(INFORMATION Opens)
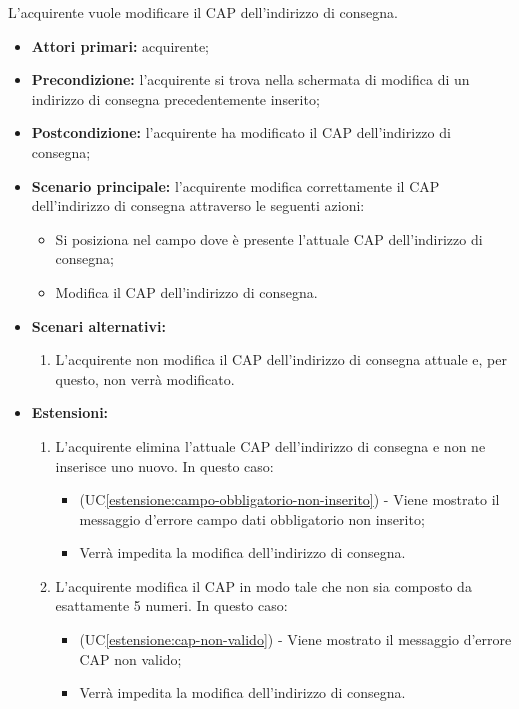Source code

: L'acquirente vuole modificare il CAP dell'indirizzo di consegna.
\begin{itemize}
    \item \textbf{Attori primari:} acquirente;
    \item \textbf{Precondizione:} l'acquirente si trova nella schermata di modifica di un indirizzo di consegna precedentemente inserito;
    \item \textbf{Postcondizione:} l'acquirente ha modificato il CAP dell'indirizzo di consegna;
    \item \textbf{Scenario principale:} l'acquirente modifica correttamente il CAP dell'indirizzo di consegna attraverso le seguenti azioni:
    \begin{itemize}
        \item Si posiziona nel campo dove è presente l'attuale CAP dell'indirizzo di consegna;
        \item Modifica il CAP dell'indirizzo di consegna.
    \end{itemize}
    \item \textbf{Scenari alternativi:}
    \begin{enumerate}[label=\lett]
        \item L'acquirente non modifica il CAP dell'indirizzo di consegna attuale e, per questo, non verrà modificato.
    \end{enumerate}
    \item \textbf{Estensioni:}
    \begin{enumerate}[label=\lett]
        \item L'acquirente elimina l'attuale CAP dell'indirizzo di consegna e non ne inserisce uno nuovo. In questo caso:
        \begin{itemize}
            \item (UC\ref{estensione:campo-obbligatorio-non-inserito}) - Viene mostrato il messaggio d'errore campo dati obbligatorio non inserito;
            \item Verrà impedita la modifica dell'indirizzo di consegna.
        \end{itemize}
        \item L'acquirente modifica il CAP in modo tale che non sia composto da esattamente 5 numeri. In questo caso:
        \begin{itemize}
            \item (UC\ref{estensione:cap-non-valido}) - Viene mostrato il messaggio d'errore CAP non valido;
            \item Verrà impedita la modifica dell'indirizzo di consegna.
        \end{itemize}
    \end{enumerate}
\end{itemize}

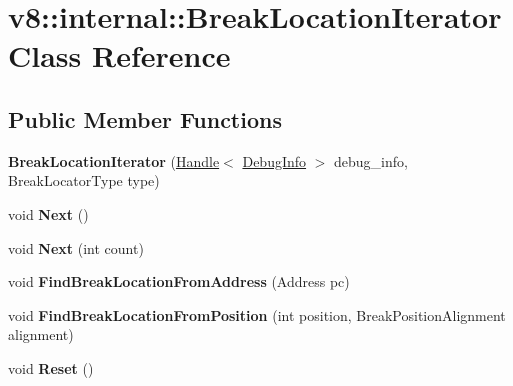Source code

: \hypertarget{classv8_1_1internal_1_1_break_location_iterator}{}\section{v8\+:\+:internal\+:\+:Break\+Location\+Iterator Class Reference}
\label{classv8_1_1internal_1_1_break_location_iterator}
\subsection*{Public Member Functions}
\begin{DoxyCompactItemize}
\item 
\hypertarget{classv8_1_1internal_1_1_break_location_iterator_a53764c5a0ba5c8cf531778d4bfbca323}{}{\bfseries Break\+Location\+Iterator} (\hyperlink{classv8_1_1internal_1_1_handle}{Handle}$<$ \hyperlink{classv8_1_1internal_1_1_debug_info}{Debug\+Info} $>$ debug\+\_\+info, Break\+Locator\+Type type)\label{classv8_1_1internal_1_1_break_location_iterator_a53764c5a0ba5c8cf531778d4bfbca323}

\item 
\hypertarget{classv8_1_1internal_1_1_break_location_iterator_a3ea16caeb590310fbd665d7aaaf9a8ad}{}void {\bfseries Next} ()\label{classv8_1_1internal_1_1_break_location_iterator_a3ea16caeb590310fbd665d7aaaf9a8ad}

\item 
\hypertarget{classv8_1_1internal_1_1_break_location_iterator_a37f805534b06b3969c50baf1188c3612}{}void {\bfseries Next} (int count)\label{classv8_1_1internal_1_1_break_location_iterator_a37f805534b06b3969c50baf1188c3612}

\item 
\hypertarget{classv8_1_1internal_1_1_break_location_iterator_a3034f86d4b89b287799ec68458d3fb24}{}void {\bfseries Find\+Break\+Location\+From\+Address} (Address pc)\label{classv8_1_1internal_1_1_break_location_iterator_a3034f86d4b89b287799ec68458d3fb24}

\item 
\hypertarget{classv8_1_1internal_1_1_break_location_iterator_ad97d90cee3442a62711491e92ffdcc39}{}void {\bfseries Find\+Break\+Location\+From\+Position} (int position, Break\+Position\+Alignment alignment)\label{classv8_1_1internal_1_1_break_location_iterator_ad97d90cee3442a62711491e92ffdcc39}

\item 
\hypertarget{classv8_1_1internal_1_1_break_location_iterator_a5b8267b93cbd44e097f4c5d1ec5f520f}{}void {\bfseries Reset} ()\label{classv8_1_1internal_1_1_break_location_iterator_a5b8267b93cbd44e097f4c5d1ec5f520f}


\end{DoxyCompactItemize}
(INFORMATION Closes)
> _WHAT IS BEING ASKED_: This task calls for the records to be copied exactly, without pictures.

> _OUTPUT_:
Source code

: L'acquirente vuole modificare il CAP dell'indirizzo di consegna.
\begin{itemize}
    \item \textbf{Attori primari:} acquirente;
    \item \textbf{Precondizione:} l'acquirente si trova nella schermata di modifica di un indirizzo di consegna precedentemente inserito;
    \item \textbf{Postcondizione:} l'acquirente ha modificato il CAP dell'indirizzo di consegna;
    \item \textbf{Scenario principale:} l'acquirente modifica correttamente il CAP dell'indirizzo di consegna attraverso le seguenti azioni:
    \begin{itemize}
        \item Si posiziona nel campo dove è presente l'attuale CAP dell'indirizzo di consegna;
        \item Modifica il CAP dell'indirizzo di consegna.
    \end{itemize}
    \item \textbf{Scenari alternativi:}
    \begin{enumerate}[label=\lett]
        \item L'acquirente non modifica il CAP dell'indirizzo di consegna attuale e, per questo, non verrà modificato.
    \end{enumerate}
    \item \textbf{Estensioni:}
    \begin{enumerate}[label=\lett]
        \item L'acquirente elimina l'attuale CAP dell'indirizzo di consegna e non ne inserisce uno nuovo. In questo caso:
        \begin{itemize}
            \item (UC\ref{estensione:campo-obbligatorio-non-inserito}) - Viene mostrato il messaggio d'errore campo dati obbligatorio non inserito;
            \item Verrà impedita la modifica dell'indirizzo di consegna.
        \end{itemize}
        \item L'acquirente modifica il CAP in modo tale che non sia composto da esattamente 5 numeri. In questo caso:
        \begin{itemize}
            \item (UC\ref{estensione:cap-non-valido}) - Viene mostrato il messaggio d'errore CAP non valido;
            \item Verrà impedita la modifica dell'indirizzo di consegna.
        \end{itemize}
    \end{enumerate}
\end{itemize}

Source code

: \hypertarget{classv8_1_1internal_1_1_break_location_iterator}{}\section{v8\+:\+:internal\+:\+:Break\+Location\+Iterator Class Reference}
\label{classv8_1_1internal_1_1_break_location_iterator}
\subsection*{Public Member Functions}
\begin{DoxyCompactItemize}
\item 
\hypertarget{classv8_1_1internal_1_1_break_location_iterator_a53764c5a0ba5c8cf531778d4bfbca323}{}{\bfseries Break\+Location\+Iterator} (\hyperlink{classv8_1_1internal_1_1_handle}{Handle}$<$ \hyperlink{classv8_1_1internal_1_1_debug_info}{Debug\+Info} $>$ debug\+\_\+info, Break\+Locator\+Type type)\label{classv8_1_1internal_1_1_break_location_iterator_a53764c5a0ba5c8cf531778d4bfbca323}

\item 
\hypertarget{classv8_1_1internal_1_1_break_location_iterator_a3ea16caeb590310fbd665d7aaaf9a8ad}{}void {\bfseries Next} ()\label{classv8_1_1internal_1_1_break_location_iterator_a3ea16caeb590310fbd665d7aaaf9a8ad}

\item 
\hypertarget{classv8_1_1internal_1_1_break_location_iterator_a37f805534b06b3969c50baf1188c3612}{}void {\bfseries Next} (int count)\label{classv8_1_1internal_1_1_break_location_iterator_a37f805534b06b3969c50baf1188c3612}

\item 
\hypertarget{classv8_1_1internal_1_1_break_location_iterator_a3034f86d4b89b287799ec68458d3fb24}{}void {\bfseries Find\+Break\+Location\+From\+Address} (Address pc)\label{classv8_1_1internal_1_1_break_location_iterator_a3034f86d4b89b287799ec68458d3fb24}

\item 
\hypertarget{classv8_1_1internal_1_1_break_location_iterator_ad97d90cee3442a62711491e92ffdcc39}{}void {\bfseries Find\+Break\+Location\+From\+Position} (int position, Break\+Position\+Alignment alignment)\label{classv8_1_1internal_1_1_break_location_iterator_ad97d90cee3442a62711491e92ffdcc39}

\item 
\hypertarget{classv8_1_1internal_1_1_break_location_iterator_a5b8267b93cbd44e097f4c5d1ec5f520f}{}void {\bfseries Reset} ()\label{classv8_1_1internal_1_1_break_location_iterator_a5b8267b93cbd44e097f4c5d1ec5f520f}


\end{DoxyCompactItemize}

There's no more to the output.